From: Qu Wenruo <quwenruo.btrfs@gmx.com>
To: fdmanana@gmail.com
Cc: dsterba@suse.cz, Jakob Unterwurzacher <jakobunt@gmail.com>,
linux-btrfs <linux-btrfs@vger.kernel.org>
Subject: Re: fallocate does not prevent ENOSPC on write
Date: Wed, 24 Apr 2019 07:49:02 +0800 [thread overview]
Message-ID: <8a3b5e64-1df7-447d-3b07-e276b8d65b40@gmx.com> (raw)
In-Reply-To: <CAL3q7H7dzVQFRcTzBNNhCU69i5Yi4xStT14XjRw_vivH6QWnRw@mail.gmail.com>
[-- Attachment #1.1: Type: text/plain, Size: 4844 bytes --]

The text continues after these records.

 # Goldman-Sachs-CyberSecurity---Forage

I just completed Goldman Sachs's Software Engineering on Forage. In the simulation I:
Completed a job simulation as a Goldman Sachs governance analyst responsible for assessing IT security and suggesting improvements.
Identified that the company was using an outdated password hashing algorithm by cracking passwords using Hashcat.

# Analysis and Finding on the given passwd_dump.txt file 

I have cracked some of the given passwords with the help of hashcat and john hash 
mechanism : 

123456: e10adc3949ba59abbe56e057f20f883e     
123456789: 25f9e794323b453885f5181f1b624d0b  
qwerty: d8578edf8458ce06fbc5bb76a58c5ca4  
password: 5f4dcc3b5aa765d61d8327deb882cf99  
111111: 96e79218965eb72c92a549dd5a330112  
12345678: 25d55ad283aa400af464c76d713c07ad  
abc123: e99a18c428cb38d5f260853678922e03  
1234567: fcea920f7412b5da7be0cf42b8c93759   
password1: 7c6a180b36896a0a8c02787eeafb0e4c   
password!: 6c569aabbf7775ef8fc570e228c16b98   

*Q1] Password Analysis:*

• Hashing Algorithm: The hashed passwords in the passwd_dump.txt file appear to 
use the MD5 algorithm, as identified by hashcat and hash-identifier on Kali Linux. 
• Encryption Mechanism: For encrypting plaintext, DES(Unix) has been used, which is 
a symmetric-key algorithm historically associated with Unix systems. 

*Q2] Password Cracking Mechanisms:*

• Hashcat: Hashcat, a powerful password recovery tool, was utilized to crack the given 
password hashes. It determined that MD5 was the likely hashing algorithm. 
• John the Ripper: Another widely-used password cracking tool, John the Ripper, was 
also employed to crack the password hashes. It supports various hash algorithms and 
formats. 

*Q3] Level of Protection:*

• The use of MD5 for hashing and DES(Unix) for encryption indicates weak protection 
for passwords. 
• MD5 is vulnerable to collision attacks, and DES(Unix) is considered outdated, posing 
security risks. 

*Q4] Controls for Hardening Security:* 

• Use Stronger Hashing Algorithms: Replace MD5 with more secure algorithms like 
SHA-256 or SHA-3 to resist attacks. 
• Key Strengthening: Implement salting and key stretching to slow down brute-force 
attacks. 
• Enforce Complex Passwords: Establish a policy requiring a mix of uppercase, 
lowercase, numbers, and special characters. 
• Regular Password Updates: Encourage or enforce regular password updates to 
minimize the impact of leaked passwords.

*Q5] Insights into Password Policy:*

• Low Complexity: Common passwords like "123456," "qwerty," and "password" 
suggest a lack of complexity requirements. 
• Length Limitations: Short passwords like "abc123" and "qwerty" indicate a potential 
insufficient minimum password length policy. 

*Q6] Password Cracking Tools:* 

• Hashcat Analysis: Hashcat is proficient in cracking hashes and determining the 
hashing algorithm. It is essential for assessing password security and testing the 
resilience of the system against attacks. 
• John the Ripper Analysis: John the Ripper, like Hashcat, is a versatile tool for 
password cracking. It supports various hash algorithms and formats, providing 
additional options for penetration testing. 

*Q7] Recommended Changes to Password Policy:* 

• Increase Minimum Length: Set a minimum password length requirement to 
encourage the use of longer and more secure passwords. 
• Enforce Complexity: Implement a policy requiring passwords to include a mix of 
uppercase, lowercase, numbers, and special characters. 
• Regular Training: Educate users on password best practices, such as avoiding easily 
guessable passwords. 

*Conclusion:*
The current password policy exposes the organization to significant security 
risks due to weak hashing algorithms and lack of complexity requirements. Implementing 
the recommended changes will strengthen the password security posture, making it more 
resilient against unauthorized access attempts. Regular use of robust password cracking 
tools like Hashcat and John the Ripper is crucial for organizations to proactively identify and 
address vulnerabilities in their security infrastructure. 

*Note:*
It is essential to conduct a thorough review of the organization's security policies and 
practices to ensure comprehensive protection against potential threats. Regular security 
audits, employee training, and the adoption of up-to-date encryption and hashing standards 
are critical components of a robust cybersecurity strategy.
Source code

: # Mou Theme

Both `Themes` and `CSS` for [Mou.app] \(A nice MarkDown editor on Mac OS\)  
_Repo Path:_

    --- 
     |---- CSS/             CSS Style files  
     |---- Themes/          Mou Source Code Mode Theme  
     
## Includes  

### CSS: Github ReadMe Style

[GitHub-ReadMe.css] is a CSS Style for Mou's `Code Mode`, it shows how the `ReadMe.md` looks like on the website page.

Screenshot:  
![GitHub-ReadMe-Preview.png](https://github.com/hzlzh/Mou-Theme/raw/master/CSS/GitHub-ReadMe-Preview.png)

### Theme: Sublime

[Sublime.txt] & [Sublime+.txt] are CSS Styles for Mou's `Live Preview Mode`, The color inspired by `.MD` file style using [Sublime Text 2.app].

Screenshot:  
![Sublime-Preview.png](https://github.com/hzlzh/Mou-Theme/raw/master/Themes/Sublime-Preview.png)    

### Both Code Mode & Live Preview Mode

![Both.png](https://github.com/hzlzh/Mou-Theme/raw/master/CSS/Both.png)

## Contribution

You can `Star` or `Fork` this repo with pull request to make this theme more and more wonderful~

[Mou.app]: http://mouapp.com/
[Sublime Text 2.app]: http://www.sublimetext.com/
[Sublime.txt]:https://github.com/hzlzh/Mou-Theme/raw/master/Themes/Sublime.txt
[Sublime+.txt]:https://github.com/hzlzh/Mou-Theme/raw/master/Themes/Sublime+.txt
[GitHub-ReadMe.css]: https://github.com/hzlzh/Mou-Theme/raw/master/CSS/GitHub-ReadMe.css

On 2019/4/23 下午10:50, Filipe Manana wrote:
> On Tue, Apr 23, 2019 at 1:14 PM Qu Wenruo <quwenruo.btrfs@gmx.com> wrote:
>>
>>
>>
>> On 2019/4/23 下午7:33, David Sterba wrote:
>>> On Tue, Apr 23, 2019 at 10:16:32AM +0800, Qu Wenruo wrote:
>>>> On 2019/4/23 上午5:09, Jakob Unterwurzacher wrote:
>>>>> I have a user who is reporting ENOSPC errors when running gocryptfs on
>>>>> top of btrfs (ticket: https://github.com/rfjakob/gocryptfs/issues/395 ).
>>>>>
>>>>> What is interesting is that the error gets thrown at write time. This
>>>>> is not supposed to happen, because gocryptfs does
>>>>>
>>>>> fallocate(..., FALLOC_FL_KEEP_SIZE, ...)
>>>>>
>>>>> before writing.
>>>>>
>>>>> I wrote a minimal reproducer in C: https://github.com/rfjakob/fallocate_write
>>>>> This is what it looks like on ext4:
>>>>>
>>>>> $ ../fallocate_write/fallocate_write
>>>>> reading from /dev/urandom
>>>>> writing to ./blob.379Q8P
>>>>> writing blocks of 132096 bytes each
>>>>> [...]
>>>>> fallocate failed: No space left on device
>>>>>
>>>>> On btrfs, it will instead look like this:
>>>>>
>>>>> [...]
>>>>> pwrite failed: No space left on device
>>>>>
>>>>> Is this a bug in btrfs' fallocate implementation or am I reading the
>>>>> guarantees that fallocate gives me wrong?
>>>>
>>>> Since v4.7, this commit changed the how btrfs do NodataCOW check:
>>>> c6887cd11149 ("Btrfs: don't do nocow check unless we have to").
>>>>
>>>> Before that commit, btrfs always check if they need to reserve space for
>>>> COW, while after that patch, btrfs never checks unless we have no space.
>>>>
>>>> However this screws up other nodatacow space check.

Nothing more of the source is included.